There is no denying the importance of the universal human need for work. But the dislocation of communities worldwide, forced to migrate in search of it, has never been a voluntary process. In Washington, dislocation is a dirty, unmentionable secret of the global economy.

Sergio Sosa, a Guatemalan organizer of Omaha Together One Community in Nebraska, emphasizes that "Mams and Qanjobales face poverty and isolation, even the possible disappearance of their identity. But they didn't choose this. People from Europe and the US crossed our borders to come to Guatemala, and took over our land and economy. Migration is a form of fighting back. Now it's our turn to cross borders."

When they do, though, they confront a second dirty secret of globalization - inequality.

Inequality is the most important product of US immigration policy, and a conscious one. Washington's current spate of guest worker proposals all assume that immigrants should not be treated as the equals of the people around them, or have the same rights. This assumption denies the reality that the migration of people is as much a product of the global economy as the migration of capital. At the same time, the philosophy these proposals reflect would reverse a 400-year history of struggle in the US to expand the rights of all people.

Migration is a complex economic and social process in which whole communities participate.. Migration creates communities, which today pose challenging questions about the nature of citizenship in a globalized world.

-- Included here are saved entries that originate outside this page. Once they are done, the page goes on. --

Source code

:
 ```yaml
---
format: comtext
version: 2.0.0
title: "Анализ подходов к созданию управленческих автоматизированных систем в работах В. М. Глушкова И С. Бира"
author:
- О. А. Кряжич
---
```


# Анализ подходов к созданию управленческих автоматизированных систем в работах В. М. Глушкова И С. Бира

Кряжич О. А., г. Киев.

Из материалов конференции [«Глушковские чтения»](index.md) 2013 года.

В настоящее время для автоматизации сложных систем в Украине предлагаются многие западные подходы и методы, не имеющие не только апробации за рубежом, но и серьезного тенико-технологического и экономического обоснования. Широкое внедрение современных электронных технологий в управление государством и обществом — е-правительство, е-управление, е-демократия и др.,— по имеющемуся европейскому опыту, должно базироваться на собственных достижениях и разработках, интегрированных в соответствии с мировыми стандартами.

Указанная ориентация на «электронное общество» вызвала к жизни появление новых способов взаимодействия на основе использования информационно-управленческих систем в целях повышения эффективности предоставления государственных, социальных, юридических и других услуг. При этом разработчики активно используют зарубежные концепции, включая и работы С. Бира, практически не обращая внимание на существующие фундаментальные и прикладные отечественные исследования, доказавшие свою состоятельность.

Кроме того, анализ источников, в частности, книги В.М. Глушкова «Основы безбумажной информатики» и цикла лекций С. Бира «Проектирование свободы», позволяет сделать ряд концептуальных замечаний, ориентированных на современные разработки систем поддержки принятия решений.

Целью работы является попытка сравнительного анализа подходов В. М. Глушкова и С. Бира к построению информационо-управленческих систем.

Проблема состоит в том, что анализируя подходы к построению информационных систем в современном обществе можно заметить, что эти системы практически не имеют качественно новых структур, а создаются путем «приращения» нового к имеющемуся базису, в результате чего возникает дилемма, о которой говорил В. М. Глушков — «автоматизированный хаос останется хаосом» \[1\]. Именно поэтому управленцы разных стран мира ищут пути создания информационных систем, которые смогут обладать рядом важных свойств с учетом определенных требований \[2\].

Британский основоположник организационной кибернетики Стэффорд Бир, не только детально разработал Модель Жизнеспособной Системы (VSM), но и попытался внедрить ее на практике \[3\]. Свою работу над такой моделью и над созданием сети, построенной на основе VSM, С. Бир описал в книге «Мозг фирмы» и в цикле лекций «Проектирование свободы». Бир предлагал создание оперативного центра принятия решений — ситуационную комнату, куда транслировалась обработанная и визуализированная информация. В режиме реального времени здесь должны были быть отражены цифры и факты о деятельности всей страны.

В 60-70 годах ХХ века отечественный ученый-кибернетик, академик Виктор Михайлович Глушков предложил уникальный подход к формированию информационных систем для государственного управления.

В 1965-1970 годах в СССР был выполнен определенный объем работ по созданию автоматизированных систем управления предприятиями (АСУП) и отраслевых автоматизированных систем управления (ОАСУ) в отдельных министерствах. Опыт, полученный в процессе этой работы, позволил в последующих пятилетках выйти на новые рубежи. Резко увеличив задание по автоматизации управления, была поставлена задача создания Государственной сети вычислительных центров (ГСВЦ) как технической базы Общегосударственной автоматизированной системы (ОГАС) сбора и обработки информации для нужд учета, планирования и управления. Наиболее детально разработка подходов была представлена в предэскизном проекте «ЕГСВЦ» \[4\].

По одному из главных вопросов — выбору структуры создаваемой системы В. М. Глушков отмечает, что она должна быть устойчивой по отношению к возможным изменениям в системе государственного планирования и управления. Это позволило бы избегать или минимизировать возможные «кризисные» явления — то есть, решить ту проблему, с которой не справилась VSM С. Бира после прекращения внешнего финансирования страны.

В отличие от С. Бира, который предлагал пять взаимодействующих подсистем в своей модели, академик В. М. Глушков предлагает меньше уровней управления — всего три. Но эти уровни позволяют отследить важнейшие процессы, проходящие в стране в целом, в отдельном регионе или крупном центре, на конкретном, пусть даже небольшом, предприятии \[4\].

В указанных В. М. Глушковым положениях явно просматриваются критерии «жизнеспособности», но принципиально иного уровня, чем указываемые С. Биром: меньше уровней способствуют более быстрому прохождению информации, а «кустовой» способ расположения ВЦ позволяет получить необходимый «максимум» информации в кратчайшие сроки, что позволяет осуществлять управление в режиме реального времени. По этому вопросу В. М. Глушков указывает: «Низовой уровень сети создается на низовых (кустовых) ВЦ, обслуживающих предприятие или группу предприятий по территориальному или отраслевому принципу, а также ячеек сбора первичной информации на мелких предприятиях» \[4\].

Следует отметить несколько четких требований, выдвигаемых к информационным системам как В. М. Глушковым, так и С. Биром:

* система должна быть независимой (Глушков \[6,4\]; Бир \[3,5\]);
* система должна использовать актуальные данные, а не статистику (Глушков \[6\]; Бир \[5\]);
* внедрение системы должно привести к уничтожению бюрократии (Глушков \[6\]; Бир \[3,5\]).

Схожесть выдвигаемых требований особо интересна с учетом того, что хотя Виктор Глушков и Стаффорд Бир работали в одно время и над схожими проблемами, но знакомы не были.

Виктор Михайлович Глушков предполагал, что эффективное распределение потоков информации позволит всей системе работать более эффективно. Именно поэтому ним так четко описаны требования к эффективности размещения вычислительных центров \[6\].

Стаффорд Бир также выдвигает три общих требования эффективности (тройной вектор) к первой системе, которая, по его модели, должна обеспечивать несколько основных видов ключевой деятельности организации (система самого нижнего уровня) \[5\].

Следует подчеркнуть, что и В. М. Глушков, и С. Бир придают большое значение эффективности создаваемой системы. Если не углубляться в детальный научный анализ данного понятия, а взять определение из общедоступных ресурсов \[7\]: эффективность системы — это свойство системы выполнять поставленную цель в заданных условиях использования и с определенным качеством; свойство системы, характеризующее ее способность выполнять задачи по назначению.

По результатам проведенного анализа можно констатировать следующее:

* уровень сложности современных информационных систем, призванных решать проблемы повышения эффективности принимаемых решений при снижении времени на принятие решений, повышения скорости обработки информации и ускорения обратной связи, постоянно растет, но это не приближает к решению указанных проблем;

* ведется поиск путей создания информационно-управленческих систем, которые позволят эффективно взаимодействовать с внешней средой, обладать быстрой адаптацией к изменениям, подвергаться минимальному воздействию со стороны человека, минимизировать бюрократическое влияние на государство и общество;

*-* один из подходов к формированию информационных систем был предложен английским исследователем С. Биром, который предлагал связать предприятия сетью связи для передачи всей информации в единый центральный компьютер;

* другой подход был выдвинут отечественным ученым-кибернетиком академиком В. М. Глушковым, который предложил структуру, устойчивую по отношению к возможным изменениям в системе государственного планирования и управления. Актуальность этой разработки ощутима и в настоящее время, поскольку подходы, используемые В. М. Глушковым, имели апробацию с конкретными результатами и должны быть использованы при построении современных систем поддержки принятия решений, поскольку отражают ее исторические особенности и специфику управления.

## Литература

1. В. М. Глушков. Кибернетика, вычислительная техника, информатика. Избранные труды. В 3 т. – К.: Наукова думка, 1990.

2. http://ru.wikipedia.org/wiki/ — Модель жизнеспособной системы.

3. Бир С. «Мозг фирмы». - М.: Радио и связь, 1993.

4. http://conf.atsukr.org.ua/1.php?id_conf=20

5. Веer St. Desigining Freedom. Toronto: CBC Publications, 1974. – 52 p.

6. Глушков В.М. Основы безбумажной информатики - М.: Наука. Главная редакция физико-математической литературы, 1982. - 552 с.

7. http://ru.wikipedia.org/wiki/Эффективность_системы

While living in a settlement of bamboo and plastic tents, for instance, in the reeds beside California's Russian River, Fausto Lopez, a Triqui migrant farm worker, became president of the Sonoma County chapter of the Indigenous Front of Binational Organizations (FIOB). He brought fellow Triquis from their impromptu encampment to marches and demonstrations in California's state capitol, demanding drivers' licenses and amnesty for undocumented immigrants. Living in conditions most Americans equate with extreme poverty, they see themselves, not as victims, but as social actors, with a right to acceptance both in Mexico and the US.

"Indigenous Oaxaqueños understand the need for community and organization," says Rufino Dominguez, who coordinates the FIOB. "When people migrate from a community in Oaxaca, in the new places where they settle they form a committee comprised of people from their home town. They are united and live near one another. This is a tradition they don't lose, wherever they go."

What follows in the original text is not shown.